None of the 36 states of the federation could fund their budgets from total revenue received in 2018, the Nigerian Extractive Industries Transparency Initiative (NEITI) has reported.

The transparency agency said, in the latest edition of its Quarterly Review, that the total revenues received by the states for the year stood at about N3.95 trillion.

In the publication titled: “Insights from states’ 2018 total revenue profiles”, NEITI said the gap between total revenues and budgets among the states ranged between N28 billion and N1.2 trillion.

The publication compared the revenues received by the states against their internally generated revenues (IGRs), Federation Accounts and Allocation Committee (FAAC) receipts and the implications on their budgets for the year under review.

While Enugu State’s budget recorded the least deficit, the Cross River State’s N1.3 trillion ‘Budget of Kinetic Crystallisation’ recorded the highest deficit.

The report said total revenues to all the states came from federal allocations the as well as internally generated revenue.

Details of the revenue receipts showed that out of a total N3.9 trillion collected during the year, about N2.8 trillion was from FAAC allocations, while N1.1 trillion was from IGR by the states.

Total deductions from FAAC allocation was about N355.8 billion bringing the actual net FAAC disbursements to the states during the year to about N2.5 trillion.

The report said the deductions were due to external and domestic debts by the states, including outstanding standing orders against them.

Further analysis based on data obtained from the National Bureau of Statistics, Office of the Accountant General of the Federation and the Fiscal Disbursement Unit of NEITI revealed that Lagos State had the highest revenue receipts of N501 billion. Osun had the lowest (N33billion).

The review showed that Lagos State’s revenue was higher than Osun State’s by over 1,518 per cent.

A comparative analysis of revenues by the six geo-political zones showed the South-south zone recorded the highest combined revenue of N1.1 trillion, followed by the South-west zone (N887.8billion) and the North-west (N546.5 billion)

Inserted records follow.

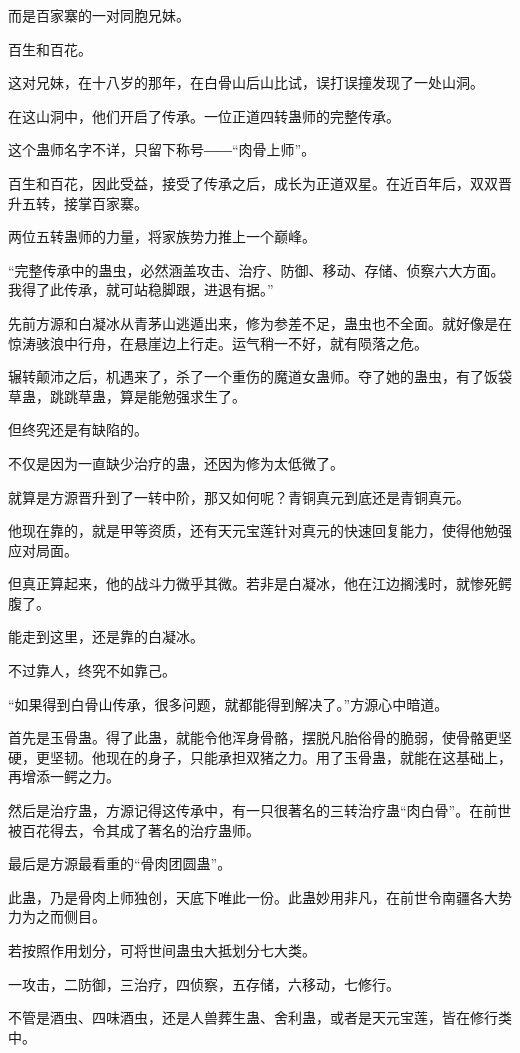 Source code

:\begin{this_body}
而是百家寨的一对同胞兄妹。

百生和百花。

这对兄妹，在十八岁的那年，在白骨山后山比试，误打误撞发现了一处山洞。

在这山洞中，他们开启了传承。一位正道四转蛊师的完整传承。

这个蛊师名字不详，只留下称号――“肉骨上师”。

百生和百花，因此受益，接受了传承之后，成长为正道双星。在近百年后，双双晋升五转，接掌百家寨。

两位五转蛊师的力量，将家族势力推上一个巅峰。

“完整传承中的蛊虫，必然涵盖攻击、治疗、防御、移动、存储、侦察六大方面。我得了此传承，就可站稳脚跟，进退有据。”

先前方源和白凝冰从青茅山逃遁出来，修为参差不足，蛊虫也不全面。就好像是在惊涛骇浪中行舟，在悬崖边上行走。运气稍一不好，就有陨落之危。

辗转颠沛之后，机遇来了，杀了一个重伤的魔道女蛊师。夺了她的蛊虫，有了饭袋草蛊，跳跳草蛊，算是能勉强求生了。

但终究还是有缺陷的。

不仅是因为一直缺少治疗的蛊，还因为修为太低微了。

就算是方源晋升到了一转中阶，那又如何呢？青铜真元到底还是青铜真元。

他现在靠的，就是甲等资质，还有天元宝莲针对真元的快速回复能力，使得他勉强应对局面。

但真正算起来，他的战斗力微乎其微。若非是白凝冰，他在江边搁浅时，就惨死鳄腹了。

能走到这里，还是靠的白凝冰。

不过靠人，终究不如靠己。

“如果得到白骨山传承，很多问题，就都能得到解决了。”方源心中暗道。

首先是玉骨蛊。得了此蛊，就能令他浑身骨骼，摆脱凡胎俗骨的脆弱，使骨骼更坚硬，更坚韧。他现在的身子，只能承担双猪之力。用了玉骨蛊，就能在这基础上，再增添一鳄之力。

然后是治疗蛊，方源记得这传承中，有一只很著名的三转治疗蛊“肉白骨”。在前世被百花得去，令其成了著名的治疗蛊师。

最后是方源最看重的“骨肉团圆蛊”。

此蛊，乃是骨肉上师独创，天底下唯此一份。此蛊妙用非凡，在前世令南疆各大势力为之而侧目。

若按照作用划分，可将世间蛊虫大抵划分七大类。

一攻击，二防御，三治疗，四侦察，五存储，六移动，七修行。

不管是酒虫、四味酒虫，还是人兽葬生蛊、舍利蛊，或者是天元宝莲，皆在修行类中。


\end{this_body}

The North-central region came fourth (N378.7billion), followed by North-east and South-east zones with N351.5 billion and N340.1 billion respectively.

On IGR, the NEITI report showed that only four states received revenues above N50 billion. The states are Delta, Lagos, Ogun and Rivers.

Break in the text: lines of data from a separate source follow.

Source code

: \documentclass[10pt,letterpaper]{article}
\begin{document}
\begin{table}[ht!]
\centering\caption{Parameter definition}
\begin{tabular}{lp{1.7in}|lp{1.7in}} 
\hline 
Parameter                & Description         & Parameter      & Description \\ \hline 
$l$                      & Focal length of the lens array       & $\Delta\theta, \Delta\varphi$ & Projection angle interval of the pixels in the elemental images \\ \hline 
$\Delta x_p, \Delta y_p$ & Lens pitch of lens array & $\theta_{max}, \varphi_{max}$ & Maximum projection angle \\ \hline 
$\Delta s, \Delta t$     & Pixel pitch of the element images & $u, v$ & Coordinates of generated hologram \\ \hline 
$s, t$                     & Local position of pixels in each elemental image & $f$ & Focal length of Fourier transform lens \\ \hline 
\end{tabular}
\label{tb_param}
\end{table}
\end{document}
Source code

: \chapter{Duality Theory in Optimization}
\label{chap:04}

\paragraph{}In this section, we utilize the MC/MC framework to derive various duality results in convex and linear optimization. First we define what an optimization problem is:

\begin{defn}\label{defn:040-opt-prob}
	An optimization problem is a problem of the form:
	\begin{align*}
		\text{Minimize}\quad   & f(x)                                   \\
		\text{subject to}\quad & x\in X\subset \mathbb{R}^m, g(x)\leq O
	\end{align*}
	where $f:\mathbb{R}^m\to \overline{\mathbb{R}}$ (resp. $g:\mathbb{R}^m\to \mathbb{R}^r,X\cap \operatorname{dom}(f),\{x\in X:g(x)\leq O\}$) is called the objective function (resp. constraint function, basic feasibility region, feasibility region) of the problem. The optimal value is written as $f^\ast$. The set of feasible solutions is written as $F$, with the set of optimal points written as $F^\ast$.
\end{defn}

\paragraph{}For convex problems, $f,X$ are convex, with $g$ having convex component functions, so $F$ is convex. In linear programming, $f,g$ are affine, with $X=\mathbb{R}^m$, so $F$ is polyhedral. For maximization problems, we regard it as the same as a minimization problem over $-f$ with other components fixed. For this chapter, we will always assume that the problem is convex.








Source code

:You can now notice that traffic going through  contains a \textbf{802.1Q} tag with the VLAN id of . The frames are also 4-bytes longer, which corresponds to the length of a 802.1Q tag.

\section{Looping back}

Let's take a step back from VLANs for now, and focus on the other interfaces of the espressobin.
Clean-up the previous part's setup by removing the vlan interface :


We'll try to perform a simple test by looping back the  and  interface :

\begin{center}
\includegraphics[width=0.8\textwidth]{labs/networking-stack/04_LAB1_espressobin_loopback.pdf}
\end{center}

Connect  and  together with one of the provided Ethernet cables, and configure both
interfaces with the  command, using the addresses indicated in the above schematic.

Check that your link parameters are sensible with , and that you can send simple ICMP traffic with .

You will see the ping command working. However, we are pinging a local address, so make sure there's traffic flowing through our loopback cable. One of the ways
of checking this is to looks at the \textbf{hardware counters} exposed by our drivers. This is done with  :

However, 13 states, namely Adamawa, Bauchi, Borno, Ebonyi, Ekiti, Gombe, Jigawa, Katsina, Kebbi, Nasarawa, Taraba, Yobe, and Zamfara received IGRs below N10 billion.

Also, 11 states, namely Abia, Anambra, Bayelsa, Benue, Cross River, Imo, Kogi, Niger, Osun, Plateau, and Sokoto States received IGRs between N10 billion and N20 billion.

Eight states, including Akwa Ibom, Edo, Enugu, Kaduna, Kano, Kwara, Ondo and Oyo, had IGRs between N20 billion and N50 billion.

The NEITI publication said apart from Lagos and Ogun, all other states have continued to depend on “FAAC disbursements”, to the neglect of their IGRs.

On annual budgets, the report said the fact that states had significantly lower total revenues than their budgets means they either do not fully implement their budgets, or they resort to borrowing to finance their budgets.

On the debt profiles of the states, the NEITI report showed that all the 36 states have varying degrees of debt overhangs, from about N36 billion and N45 billion (Yobe and Jigawa) to about N436.6 billion by Lagos.

The report said the South-south and South-west zones, which had had the largest budgets and budget deficits, also had the largest debt burden. The South-east had the lowest debt level.

“Considering the high levels of budget deficits and debts, it would be advisable for states to strategize and develop innovative ways of generating revenue in order to reduce their budget deficits and deter excessive borrowing, before expenditure on critical developmental and investment projects can be embarked upon,” the report added.